I love polenta, and adding fresh corn to it makes it even tastier! It's such a comforting food, and I really like that any leftovers can be chilled and then fried up for breakfast the next morning. Here, creamy polenta is paired with grilled mustard chicken. I tried this recipe to give my new grill pan a spin, and I'd have to say it was not a big success. I had some bone-in, skin-on chicken from the farmer's market, and I think the meat was just too awkwardly-shaped to cook evenly in a good amount of time. The flavors were great, but next time I'd try boneless chicken and make sure it was an even thickness before trying to grill it. With that caveat, I think the combination of lemon, garlic, and mustard was a great one both with the chicken and the slightly sweet polenta. Next time, I'd just use a different cut of chicken or roast it in the oven instead of grilling.

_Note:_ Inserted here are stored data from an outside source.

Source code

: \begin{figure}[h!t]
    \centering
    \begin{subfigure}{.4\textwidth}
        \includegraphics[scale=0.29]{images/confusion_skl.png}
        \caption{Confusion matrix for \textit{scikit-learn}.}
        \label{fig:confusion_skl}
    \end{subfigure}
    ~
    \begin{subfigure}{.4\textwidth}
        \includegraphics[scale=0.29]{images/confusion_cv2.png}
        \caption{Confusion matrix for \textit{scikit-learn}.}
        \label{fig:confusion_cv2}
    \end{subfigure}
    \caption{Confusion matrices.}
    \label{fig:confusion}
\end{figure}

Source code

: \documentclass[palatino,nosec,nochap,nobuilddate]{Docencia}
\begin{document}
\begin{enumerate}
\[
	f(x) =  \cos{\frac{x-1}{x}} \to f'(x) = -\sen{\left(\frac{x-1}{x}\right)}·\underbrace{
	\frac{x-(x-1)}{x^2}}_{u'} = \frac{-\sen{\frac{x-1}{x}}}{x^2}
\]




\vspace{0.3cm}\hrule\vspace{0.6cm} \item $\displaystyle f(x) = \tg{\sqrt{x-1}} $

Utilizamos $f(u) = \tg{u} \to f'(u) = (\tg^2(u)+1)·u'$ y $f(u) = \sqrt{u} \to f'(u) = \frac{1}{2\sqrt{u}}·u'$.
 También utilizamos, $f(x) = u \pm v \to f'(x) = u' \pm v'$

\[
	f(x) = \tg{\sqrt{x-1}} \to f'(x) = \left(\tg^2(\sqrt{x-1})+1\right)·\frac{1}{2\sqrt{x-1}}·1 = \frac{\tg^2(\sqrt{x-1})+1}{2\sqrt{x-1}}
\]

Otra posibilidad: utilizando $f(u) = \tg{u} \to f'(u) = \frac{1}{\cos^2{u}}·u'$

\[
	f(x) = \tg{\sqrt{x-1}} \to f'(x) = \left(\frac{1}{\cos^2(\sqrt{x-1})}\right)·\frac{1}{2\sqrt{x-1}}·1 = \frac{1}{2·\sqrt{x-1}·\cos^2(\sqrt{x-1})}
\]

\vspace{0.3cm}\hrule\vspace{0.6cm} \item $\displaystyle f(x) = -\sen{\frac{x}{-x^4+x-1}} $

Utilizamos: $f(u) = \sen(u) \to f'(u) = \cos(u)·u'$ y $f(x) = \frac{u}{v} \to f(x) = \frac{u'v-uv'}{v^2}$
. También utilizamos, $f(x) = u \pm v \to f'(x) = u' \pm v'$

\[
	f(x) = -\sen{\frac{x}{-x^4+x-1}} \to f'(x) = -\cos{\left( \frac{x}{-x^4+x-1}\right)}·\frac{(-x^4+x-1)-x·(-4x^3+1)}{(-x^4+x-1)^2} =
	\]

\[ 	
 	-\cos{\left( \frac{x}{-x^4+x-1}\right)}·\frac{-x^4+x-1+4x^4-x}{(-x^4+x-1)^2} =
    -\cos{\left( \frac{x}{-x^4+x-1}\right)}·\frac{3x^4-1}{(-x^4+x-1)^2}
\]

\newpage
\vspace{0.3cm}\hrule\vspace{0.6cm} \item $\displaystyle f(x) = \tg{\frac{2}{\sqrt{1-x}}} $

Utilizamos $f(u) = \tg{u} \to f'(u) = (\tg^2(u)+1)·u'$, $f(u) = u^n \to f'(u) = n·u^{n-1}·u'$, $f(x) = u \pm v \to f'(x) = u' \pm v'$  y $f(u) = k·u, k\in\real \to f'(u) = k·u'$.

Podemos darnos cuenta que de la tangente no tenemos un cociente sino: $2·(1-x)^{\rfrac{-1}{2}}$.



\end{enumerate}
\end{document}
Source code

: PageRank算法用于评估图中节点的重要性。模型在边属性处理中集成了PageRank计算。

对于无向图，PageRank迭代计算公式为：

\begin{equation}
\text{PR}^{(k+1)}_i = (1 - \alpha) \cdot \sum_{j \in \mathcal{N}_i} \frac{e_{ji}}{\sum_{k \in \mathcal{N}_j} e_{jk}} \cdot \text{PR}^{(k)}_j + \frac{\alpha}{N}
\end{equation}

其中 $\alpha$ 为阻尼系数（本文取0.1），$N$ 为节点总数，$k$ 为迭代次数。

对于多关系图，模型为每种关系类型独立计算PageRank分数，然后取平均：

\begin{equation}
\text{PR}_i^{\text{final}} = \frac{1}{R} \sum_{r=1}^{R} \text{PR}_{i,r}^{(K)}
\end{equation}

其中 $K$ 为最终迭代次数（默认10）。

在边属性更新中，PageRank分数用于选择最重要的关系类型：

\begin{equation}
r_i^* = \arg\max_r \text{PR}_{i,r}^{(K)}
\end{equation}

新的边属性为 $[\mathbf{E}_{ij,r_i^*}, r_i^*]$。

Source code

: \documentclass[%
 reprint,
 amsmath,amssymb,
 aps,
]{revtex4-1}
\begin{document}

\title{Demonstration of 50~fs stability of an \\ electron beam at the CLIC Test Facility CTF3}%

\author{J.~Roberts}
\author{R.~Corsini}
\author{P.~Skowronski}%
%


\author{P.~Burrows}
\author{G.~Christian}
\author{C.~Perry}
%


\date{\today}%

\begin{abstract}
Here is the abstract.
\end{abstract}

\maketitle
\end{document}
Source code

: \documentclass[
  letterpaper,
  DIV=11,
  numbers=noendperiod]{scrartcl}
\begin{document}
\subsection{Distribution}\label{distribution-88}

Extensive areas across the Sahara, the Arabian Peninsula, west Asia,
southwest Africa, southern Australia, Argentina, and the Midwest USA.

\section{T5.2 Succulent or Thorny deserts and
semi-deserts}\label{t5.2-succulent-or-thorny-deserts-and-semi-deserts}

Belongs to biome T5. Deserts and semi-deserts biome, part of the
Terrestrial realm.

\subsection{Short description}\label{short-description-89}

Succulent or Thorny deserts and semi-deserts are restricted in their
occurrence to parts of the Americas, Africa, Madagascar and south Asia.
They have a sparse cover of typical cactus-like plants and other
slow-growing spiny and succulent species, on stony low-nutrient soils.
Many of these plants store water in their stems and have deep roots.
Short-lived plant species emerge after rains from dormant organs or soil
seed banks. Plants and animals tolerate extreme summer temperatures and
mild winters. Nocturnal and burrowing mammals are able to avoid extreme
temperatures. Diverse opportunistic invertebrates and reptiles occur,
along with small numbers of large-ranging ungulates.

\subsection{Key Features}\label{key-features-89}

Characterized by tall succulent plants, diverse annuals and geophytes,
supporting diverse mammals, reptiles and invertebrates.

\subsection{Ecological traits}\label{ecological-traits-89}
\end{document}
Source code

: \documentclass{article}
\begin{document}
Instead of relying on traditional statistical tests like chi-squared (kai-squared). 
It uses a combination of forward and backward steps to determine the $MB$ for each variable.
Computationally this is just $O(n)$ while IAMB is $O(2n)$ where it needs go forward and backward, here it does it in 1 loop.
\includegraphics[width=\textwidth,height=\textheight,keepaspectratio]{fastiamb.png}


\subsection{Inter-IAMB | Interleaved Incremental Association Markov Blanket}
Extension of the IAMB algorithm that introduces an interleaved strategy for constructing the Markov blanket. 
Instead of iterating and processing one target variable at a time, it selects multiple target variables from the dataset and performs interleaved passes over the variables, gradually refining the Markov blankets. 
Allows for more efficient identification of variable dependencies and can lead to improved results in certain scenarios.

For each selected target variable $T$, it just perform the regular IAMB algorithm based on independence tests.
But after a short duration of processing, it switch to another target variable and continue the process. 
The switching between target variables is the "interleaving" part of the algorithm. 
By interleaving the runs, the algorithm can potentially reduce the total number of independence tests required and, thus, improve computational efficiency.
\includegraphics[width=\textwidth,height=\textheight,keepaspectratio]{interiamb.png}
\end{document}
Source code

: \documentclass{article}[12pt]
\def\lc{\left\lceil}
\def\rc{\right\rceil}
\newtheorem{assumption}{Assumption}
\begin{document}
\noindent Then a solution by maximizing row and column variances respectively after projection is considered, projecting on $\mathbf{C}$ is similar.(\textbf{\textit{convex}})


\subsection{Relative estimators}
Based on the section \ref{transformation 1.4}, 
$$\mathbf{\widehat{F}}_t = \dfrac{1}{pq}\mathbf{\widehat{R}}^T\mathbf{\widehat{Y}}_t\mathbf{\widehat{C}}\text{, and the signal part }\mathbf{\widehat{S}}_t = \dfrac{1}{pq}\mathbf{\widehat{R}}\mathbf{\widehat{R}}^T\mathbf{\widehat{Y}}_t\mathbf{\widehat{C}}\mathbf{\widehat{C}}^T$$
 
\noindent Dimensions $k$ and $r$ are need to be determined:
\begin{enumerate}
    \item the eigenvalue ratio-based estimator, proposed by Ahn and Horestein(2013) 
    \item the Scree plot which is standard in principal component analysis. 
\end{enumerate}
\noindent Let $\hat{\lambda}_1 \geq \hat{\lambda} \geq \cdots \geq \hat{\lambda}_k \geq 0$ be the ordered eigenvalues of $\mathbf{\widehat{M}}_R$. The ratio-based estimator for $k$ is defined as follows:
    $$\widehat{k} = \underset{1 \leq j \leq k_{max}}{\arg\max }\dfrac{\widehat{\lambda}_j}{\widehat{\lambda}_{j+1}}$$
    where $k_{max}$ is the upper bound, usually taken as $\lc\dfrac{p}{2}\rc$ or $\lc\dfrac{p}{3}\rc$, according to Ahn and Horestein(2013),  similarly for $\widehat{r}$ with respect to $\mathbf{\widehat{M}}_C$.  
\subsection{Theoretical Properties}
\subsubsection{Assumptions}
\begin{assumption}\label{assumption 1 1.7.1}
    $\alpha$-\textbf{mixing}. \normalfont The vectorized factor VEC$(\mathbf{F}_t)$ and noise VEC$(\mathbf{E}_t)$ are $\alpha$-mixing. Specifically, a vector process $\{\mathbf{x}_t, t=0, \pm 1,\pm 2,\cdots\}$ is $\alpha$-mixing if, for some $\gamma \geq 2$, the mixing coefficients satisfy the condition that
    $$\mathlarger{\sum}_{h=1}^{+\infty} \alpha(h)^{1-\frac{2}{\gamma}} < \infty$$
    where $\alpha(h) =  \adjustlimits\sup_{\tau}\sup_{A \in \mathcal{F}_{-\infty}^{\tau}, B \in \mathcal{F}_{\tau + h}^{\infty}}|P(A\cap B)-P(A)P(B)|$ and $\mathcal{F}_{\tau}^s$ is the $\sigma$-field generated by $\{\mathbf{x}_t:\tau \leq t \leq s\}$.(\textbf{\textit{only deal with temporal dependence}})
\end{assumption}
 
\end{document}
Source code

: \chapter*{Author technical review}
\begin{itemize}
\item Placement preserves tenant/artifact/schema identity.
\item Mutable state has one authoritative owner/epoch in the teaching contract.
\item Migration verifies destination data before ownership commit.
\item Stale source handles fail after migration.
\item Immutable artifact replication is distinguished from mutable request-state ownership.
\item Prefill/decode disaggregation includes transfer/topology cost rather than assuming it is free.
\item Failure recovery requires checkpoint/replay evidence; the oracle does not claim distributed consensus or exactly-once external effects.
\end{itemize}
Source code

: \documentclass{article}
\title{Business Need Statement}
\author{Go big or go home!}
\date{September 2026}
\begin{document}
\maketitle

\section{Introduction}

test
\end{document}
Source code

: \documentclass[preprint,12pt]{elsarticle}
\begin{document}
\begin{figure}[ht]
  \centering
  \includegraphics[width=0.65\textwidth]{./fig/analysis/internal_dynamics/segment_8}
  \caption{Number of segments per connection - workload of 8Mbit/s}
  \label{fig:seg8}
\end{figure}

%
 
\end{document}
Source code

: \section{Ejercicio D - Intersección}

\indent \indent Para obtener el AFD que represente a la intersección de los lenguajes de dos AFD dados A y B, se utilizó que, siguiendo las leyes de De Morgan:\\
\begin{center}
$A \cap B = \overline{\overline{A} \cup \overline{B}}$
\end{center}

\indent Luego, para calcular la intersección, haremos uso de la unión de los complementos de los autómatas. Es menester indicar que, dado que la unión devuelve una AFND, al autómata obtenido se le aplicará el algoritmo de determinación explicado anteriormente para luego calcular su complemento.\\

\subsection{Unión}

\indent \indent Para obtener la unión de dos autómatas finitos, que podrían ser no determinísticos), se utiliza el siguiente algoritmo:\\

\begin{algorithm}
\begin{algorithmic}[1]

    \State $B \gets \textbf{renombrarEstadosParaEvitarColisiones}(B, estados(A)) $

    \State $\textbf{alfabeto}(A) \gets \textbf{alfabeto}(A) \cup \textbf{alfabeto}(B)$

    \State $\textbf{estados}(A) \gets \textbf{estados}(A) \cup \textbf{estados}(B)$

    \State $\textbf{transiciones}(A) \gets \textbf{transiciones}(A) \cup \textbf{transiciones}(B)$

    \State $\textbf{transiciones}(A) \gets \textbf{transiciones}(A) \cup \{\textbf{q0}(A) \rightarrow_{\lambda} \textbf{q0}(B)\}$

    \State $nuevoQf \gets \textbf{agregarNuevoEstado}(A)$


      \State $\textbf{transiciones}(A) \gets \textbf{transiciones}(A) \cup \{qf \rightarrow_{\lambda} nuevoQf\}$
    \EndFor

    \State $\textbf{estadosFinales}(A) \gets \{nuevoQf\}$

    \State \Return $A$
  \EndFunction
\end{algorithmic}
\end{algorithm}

Mustard Chicken with Fresh Corn Polenta (adapted from Bon Appetit, via Serious Eats)
2 T Dijon mustard
Juice of 1 lemon
1 garlic clove, minced
6 ounces skin-on boneless chicken breast, cut into two pieces
Salt and pepper
2-1/2 cups water
1/2 cup polenta
1/2 tsp kosher salt
1/2 tsp sugar
Corn kernels cut from 1 ear of fresh corn
1. Whisk together the mustard, lemon juice, and garlic clove. Rub onto the chicken, both under and over the skin. Season with freshly ground black pepper and a bit of salt. Marinate in the refrigerator for 6-8 hours, or use immediately.
2. Meanwhile, make the polenta. Bring the water to a boil. Add the polenta gradually, whisking constantly, until incorporated. Add the salt and sugar, return to a boil, and then reduce heat to a simmer. Cook, stirring frequently, until the polenta is creamy, about 30 minutes. Add the corn and cook a further 5 minutes. Season with freshly ground black pepper.
3. While the polenta is cooking, grill the chicken. Remove the chicken from the fridge about 15 minutes before ready to cook. Grill on a grill or grill pan drizzled with olive oil, or roast in a 400 degree oven in a small, oiled pan until cooked through.
4. Divide the polenta between two bowls, and top each with a portion of chicken.